# Kubota M9000



## TessiersFarm (Aug 30, 2009)

Going to look at a Kubota M9000 tomorrow. It is 2005, 2800 hrs, MFWD cab and loader. Anyone have any advice, good, bad, or indifferent. It will be replacing a JD 3020, which lost the engine in this past season. It was already in tough shape and is not worth fixing. We use it in a small dairy operation, mostly haying. Mow with a 9' mounted disc, no conditioner, and bale with a 644 make 4x4 rounds, both wet and dry. 300 bales per year give or take. Spread manure, what ever else needs to be done in the fields. We use a skid steer for chores, so nothing there. It would be my first cab (except the skid steer) so new ground there. Thanks for any insight.


----------



## broadriverhay (Jun 13, 2014)

I don’t know anything about the M9000 but the cab in Maine should be a no brainer. I can’t imagine being up there without a cab. Good luck


----------



## slowzuki (Mar 8, 2011)

They were a very popular dairy tractor in our area, most traded off due to high hours now. Neighbour still has one he feeds with / loader work.


----------



## Tx Jim (Jun 30, 2014)

IIRC the air conditioner on M9000 cab models leaves a little bit to be desired in the "blowing cold air dept."


----------



## slowzuki (Mar 8, 2011)

Not usually a problem in Maine or NB where I am.

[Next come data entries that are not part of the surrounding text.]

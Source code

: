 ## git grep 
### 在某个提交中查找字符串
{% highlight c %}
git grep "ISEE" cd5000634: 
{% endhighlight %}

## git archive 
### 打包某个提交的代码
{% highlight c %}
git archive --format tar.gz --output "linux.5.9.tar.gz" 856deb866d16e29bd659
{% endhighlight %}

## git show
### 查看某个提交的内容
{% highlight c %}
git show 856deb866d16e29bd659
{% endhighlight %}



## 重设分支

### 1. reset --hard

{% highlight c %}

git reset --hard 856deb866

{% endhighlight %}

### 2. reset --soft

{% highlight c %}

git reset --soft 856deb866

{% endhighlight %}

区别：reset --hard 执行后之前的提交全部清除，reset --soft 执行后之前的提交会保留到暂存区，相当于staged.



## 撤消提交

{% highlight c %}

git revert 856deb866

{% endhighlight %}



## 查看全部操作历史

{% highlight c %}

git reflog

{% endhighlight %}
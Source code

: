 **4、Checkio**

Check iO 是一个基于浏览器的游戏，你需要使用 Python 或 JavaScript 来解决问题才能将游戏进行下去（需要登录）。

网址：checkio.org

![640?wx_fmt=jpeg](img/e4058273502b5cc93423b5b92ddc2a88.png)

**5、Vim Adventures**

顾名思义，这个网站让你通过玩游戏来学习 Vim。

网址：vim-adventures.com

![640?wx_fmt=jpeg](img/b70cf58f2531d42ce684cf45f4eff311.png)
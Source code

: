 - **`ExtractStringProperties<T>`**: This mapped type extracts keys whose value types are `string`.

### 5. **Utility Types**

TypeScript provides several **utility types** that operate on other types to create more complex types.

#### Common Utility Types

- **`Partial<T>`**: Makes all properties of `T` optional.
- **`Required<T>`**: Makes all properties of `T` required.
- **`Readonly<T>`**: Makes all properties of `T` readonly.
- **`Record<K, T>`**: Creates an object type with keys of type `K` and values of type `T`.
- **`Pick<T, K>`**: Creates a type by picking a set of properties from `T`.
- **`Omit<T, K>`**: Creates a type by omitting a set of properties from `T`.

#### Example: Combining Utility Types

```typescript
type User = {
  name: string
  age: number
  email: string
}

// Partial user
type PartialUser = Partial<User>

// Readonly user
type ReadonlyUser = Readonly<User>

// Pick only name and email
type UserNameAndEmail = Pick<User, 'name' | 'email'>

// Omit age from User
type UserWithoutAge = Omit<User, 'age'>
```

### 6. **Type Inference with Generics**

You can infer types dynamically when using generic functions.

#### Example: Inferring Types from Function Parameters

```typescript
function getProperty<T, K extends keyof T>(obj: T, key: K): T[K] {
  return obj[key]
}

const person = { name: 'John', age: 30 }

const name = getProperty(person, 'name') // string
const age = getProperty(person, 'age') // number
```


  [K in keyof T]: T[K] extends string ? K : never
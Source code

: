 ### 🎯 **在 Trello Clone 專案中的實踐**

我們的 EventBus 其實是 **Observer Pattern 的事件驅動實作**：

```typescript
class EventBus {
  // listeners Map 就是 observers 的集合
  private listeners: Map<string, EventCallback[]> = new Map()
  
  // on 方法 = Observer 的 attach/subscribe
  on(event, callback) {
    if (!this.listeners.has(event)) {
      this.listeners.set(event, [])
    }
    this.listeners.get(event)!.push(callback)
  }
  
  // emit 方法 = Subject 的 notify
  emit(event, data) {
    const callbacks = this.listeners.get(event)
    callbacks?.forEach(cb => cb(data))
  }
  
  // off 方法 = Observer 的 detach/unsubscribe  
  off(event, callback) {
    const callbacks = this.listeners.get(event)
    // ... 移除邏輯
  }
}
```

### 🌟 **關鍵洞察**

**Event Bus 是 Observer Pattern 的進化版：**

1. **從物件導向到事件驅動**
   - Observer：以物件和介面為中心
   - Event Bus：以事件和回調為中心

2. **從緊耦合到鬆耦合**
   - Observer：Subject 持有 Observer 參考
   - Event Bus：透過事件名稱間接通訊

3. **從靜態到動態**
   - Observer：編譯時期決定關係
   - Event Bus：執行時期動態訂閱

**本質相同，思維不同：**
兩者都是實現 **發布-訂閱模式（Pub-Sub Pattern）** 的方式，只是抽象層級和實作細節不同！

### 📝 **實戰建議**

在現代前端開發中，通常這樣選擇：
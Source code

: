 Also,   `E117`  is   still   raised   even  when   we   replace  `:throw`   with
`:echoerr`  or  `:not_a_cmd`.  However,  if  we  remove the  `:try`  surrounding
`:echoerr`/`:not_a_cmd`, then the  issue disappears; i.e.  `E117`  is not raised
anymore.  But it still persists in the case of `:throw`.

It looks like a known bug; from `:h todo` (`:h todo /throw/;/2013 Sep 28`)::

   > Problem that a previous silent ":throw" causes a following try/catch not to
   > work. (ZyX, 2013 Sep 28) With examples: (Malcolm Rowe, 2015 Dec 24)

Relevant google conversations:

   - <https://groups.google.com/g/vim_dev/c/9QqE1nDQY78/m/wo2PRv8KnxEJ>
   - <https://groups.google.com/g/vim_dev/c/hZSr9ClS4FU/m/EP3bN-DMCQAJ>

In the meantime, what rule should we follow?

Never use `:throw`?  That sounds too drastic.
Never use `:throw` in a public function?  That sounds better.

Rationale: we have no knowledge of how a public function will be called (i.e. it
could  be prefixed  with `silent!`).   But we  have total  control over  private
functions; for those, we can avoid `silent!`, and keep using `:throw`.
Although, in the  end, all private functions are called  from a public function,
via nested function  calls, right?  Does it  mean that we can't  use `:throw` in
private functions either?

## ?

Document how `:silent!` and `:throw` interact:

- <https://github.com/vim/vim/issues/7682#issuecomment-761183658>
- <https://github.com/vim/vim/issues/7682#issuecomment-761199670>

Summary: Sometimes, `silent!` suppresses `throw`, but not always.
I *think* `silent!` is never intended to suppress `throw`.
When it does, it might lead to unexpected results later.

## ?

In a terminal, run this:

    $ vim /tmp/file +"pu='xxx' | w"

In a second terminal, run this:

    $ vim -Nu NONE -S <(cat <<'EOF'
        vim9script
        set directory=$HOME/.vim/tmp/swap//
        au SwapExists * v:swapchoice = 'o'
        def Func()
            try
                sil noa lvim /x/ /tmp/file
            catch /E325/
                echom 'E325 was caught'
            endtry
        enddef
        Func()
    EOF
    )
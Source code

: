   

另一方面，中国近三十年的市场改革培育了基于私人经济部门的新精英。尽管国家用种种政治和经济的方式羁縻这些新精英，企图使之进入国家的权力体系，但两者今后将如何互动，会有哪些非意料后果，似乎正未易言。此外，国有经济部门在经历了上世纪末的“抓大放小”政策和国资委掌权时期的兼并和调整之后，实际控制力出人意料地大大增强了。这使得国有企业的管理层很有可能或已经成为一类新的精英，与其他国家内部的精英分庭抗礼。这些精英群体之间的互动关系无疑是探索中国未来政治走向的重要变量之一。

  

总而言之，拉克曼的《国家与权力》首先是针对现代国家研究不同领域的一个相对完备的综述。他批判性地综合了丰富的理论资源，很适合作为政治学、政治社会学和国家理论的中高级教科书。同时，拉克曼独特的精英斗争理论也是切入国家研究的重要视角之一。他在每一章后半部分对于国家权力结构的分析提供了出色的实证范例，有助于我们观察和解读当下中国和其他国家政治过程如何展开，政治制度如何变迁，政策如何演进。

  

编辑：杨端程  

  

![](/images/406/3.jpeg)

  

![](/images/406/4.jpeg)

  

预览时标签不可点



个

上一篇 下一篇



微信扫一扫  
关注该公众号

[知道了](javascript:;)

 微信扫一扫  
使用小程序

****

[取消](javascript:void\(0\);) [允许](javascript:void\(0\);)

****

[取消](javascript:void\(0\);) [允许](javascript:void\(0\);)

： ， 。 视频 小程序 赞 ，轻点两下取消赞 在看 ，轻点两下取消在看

Keep the condenser clean and it will keep it 15 f below the temp outside the cab.


----------



## Vol (Jul 5, 2009)

slowzuki said:


> Not usually a problem in Maine or NB where I am. Keep the condenser clean and it will keep it 15 f below the temp outside the cab.


That wouldn't work here, but I could see it working in the Northern extremes.

Regards, Mike


----------



## TessiersFarm (Aug 30, 2009)

Well I bought it this morning, I guess I will see for sure. I would be happy with 15 degree drop. It will be our first cab tractor. I am actually kind of excited about that. Thanks for the replies.


----------



## slowzuki (Mar 8, 2011)

90 F really about our hottest haying days up here but humidity very high. Even just the humidity drop from AC makes it comfortable.


----------



## 8350HiTech (Jul 26, 2013)

slowzuki said:


> They were a very popular dairy tractor in our area, most traded off due to high hours now. Neighbour still has one he feeds with / loader work.


What's one worth in your area now? (Excluding the cheap project one you bought)


----------



## TessiersFarm (Aug 30, 2009)

I paid just under $20k, seamed a decent deal to me. I looked at a dozen or more $15k to $40k cab 4x4 and loader 75 to 100hp under 5000 hrs. Was seriously considering a new open 2x4 because of cost. This was the only option to get into a cab without a big payment. Don't know if I did good bad or indifferent but its done


----------



## slowzuki (Mar 8, 2011)

In Canada a super clean m9000 4wd cab with loader and 4000 hours is about 30k USD

Usually closer to 20k with those hours and some cosmetic repairs.


----------



## dvcochran (Oct 1, 2017)

slowzuki said:


> Not usually a problem in Maine or NB where I am. Keep the condenser clean and it will keep it 15 f below the temp outside the cab.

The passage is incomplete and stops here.